Building a client to consume streaming data
When using a streaming endpoint, there are some general best practices to consider in order to optimize usage.Client design
When building a solution with the filter stream endpoint, you will need a client that can do the following:- Establish an HTTPS streaming connection to the filter stream endpoint.
- Asynchronously send POST requests to the filter stream rules endpoint to add and delete rules from the stream.
- Handle low data volumes – Maintain the streaming connection, detecting Post objects and keep-alive signals
- Handle high data volumes – de-couple stream ingestion from additional processing using asynchronous processes, and ensure client side buffers are flushed regularly.
- Manage volume consumption tracking on the client side.
- Detect stream disconnections, evaluate and reconnect to the stream automatically.
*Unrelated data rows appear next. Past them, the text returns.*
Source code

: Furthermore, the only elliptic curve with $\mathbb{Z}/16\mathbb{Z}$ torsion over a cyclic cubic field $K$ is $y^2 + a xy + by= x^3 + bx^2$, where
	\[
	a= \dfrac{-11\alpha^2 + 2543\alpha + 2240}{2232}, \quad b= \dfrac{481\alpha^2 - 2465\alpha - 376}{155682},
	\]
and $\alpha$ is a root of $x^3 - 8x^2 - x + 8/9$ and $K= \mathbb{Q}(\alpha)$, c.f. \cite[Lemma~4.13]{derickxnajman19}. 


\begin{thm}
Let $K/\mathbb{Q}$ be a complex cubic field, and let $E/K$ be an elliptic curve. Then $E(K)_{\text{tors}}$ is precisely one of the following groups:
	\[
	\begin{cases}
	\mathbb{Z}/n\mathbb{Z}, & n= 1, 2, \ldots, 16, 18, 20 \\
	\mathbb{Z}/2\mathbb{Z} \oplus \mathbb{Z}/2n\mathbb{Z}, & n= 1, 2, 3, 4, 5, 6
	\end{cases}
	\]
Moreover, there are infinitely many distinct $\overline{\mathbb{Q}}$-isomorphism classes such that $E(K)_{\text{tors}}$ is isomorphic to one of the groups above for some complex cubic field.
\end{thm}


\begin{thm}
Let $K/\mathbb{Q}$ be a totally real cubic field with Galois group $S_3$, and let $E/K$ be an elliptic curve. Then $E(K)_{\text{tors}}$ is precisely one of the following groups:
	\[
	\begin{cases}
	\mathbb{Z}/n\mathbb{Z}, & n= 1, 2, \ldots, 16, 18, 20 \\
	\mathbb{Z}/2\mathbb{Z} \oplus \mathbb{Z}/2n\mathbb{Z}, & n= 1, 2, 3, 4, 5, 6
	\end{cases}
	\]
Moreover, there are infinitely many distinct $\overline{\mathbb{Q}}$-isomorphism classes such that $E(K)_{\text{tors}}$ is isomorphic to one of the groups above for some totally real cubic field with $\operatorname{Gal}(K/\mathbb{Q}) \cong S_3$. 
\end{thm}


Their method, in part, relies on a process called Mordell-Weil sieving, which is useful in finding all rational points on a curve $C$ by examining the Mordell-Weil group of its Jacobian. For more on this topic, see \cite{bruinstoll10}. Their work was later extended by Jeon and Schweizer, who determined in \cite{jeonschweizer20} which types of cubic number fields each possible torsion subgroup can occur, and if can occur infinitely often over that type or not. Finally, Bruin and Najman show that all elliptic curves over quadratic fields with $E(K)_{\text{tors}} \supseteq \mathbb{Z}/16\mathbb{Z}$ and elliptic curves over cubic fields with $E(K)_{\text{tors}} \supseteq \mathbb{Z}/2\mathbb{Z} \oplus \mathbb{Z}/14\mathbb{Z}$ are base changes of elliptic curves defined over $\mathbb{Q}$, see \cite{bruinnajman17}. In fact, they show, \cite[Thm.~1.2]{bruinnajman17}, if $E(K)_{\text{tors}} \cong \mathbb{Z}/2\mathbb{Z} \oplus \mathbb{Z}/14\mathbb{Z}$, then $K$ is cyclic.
Connecting to a streaming endpoint
Establishing a connection to X API v2 streaming endpoints means making a very long lived HTTP request, and parsing the response incrementally. Conceptually, you can think of it as downloading an infinitely long file over HTTP. Once a connection has been established, the X server will deliver Post events through the connection as long as the connection is open.Consuming data
Note that the individual fields of JSON objects are not ordered, and not all fields will be present in all circumstances. Similarly, separate activities are not delivered in sorted order, and duplicate messages may be encountered. Keep in mind that over time, new message types may be added and sent through the stream. Thus, your client must tolerate:- Fields appearing in any order
- Unexpected or missing fields
- Non-sorted Posts
- Duplicate messages
- New arbitrary message types coming down the stream at any time
Buffering
The streaming endpoints will send data to you as quickly as it becomes available, which can result in high volumes in many cases. If the X server cannot write new data to the stream right away (for example if your client is not reading fast enough, see handling disconnections for more), it will buffer the content on its end to allow your client to catch up. However, when this buffer is full, a forced disconnect will be initiated to drop the connection, and the buffered Posts will be dropped and not resent. See below for more details. One way to identify times where your app is falling behind is to compare the timestamp of the Posts being received with the current time, and track this over time. Although stream backups cannot ever be completely eliminated due to potential latency and hiccups over the public internet, they can be largely eliminated through proper configuration of your app. To minimize the occurrence of backups:- Ensure that your client is reading the stream fast enough. Typically you should not do any real processing work as you read the stream. Read the stream and hand the activity to another thread/process/data store to do your processing asynchronously.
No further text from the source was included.